Speaking at RSA Conference in San Francisco, Wendy Nather, head of advisory CISOs, Duo Security at Cisco, said it is time to consider how users are affected by security controls, why mistakes are being made and if product design really benefits users and security.
Nather said that if we thought that IT professionals were the only ones using technology, and knew how to program, we were wrong. “It used to be that we were the masters of the universe,” she said. “We had the knowledge and made the rules, and wrote the software and managed the servers and pulled the cable: but it is not working as it used to.”
Cisco's Nather made the point that “every one of us is a consumer of technology” and we do what we want with our devices, but we have tried to be secure with an unsustainable model. This can be resolved in three steps. The first is about moving from Control to Collaboration. "We are using the same technologies at work and home, she said, “and the only difference is the username we put in.”
Nather said that there is a change from an authorization model to a collaboration model, and suggested that we need to recognize that users can make better decisions, as we all want resources, but have different requirements.
“What will it look like in architecture? We assume what we control – servers, databases; but there is stuff we use like IaaS, SaaS, and third party APIs, and we don’t control the internet and user,” she said.
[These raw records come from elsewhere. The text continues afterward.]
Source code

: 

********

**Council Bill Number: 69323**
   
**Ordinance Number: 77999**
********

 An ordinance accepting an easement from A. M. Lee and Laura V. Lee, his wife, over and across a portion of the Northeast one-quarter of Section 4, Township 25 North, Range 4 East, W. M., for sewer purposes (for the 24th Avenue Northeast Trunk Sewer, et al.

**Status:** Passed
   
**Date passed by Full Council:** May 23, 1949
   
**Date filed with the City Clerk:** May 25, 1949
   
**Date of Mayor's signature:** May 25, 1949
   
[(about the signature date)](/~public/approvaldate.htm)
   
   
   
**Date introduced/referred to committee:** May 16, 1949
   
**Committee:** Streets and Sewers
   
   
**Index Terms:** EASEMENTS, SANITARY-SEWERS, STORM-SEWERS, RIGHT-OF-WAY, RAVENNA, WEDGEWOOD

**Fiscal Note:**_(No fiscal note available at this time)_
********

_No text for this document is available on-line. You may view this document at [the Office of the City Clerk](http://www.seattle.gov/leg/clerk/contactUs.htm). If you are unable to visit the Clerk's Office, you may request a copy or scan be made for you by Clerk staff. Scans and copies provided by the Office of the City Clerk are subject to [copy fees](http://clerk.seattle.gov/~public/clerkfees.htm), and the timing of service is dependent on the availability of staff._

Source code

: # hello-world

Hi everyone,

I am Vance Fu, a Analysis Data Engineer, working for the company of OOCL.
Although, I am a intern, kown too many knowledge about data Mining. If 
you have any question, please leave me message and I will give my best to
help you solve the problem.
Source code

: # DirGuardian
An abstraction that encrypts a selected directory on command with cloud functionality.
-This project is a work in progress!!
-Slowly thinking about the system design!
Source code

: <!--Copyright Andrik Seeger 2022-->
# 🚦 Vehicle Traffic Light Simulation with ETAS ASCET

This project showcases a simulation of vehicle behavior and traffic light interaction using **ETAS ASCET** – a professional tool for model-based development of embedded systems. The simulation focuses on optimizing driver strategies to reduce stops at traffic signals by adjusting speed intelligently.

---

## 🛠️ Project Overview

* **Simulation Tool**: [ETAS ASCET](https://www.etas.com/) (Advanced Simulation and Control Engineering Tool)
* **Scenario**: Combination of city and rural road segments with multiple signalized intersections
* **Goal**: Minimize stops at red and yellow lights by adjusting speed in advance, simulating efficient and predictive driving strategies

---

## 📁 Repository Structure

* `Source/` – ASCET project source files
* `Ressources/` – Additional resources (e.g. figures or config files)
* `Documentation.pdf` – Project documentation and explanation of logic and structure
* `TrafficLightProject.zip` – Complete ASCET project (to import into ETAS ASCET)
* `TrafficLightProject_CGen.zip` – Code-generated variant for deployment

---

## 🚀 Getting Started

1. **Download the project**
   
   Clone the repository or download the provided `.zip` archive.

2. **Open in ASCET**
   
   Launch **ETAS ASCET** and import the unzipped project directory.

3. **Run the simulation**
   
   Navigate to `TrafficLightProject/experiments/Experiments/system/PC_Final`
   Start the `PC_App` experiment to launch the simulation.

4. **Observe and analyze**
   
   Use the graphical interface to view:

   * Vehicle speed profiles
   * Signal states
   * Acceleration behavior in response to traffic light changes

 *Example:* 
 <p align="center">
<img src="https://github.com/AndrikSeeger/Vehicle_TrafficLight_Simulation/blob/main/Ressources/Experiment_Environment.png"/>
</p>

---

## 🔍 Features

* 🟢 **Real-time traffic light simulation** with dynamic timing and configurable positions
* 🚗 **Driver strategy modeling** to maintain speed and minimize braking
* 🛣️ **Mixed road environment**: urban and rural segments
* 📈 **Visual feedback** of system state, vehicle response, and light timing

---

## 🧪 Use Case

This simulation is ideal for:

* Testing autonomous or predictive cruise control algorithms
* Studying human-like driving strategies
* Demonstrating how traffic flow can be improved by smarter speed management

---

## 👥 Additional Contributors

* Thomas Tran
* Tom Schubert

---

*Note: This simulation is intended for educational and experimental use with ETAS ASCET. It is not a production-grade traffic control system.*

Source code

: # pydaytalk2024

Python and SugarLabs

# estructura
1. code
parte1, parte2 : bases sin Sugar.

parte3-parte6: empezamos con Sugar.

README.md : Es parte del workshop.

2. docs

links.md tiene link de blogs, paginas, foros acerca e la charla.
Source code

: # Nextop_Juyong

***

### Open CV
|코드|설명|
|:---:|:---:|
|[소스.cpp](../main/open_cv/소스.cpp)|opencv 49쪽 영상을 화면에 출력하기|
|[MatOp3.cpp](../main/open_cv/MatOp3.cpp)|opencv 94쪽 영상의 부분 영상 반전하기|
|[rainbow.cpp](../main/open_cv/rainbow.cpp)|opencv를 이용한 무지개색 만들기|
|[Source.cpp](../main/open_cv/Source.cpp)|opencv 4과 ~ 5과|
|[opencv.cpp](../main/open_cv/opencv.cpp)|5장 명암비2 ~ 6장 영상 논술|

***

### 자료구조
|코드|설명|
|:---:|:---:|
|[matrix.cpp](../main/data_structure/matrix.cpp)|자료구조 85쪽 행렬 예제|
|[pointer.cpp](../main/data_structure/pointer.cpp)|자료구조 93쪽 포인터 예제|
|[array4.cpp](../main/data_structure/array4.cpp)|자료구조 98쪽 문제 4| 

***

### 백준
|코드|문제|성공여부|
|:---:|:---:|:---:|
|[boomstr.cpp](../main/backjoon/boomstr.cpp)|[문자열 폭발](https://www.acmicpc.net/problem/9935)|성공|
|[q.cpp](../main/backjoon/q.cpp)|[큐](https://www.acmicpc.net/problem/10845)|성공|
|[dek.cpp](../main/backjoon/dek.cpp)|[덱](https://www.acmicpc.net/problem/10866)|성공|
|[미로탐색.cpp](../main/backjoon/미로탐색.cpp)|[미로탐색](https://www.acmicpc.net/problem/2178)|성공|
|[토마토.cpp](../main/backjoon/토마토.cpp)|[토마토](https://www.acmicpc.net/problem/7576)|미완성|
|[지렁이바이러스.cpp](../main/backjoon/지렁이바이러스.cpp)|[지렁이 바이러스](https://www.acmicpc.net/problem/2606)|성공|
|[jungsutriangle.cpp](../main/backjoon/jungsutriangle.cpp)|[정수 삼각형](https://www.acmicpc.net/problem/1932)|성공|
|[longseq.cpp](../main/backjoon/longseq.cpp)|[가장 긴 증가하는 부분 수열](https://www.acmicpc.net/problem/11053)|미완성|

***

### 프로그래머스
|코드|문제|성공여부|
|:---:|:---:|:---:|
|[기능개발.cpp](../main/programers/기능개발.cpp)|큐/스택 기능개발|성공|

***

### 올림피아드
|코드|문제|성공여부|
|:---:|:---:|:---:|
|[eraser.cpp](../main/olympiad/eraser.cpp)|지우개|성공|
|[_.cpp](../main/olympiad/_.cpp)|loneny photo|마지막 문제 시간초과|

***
She pointed out that we need to look below the traditional layers of security and see what controls we have, as we may only control the top layer of the hypervisor and network, and in SaaS “we may only control a wedge of the account with the provider, and only control the use of it.”
If this doesn’t allow the user to work, they may push back against controls and “think that control equals cost, time, money and people.” Nather added that if we optimize what we control, manage and give away, and work together “we can zoom into the future at the speed of business - that is what collaboration can bring us.”
The second trend, she continued, is around simplifying design, as she said that we ask the same questions year after year on why users “keep clicking things” and we “yell at them for doing wrong things.” Nather said that this is natural to the user's actions to do their job, and “we need to stop fighting this.”
Nather argued that it would be better to just secure things so it doesn’t matter if users click on the wrong thing. “Users want to do the job and get in and out, so simplify operations, data and functions to make it easier no matter who uses it.”
The final trend is to have an open culture, where people can make their own decisions rather than IT trying to change their morals.
“This is a lot to ask, and I believe can do it and go from control to collaboration and simplify and reducing controls and give people an open culture. I believe we can do this," she concluded.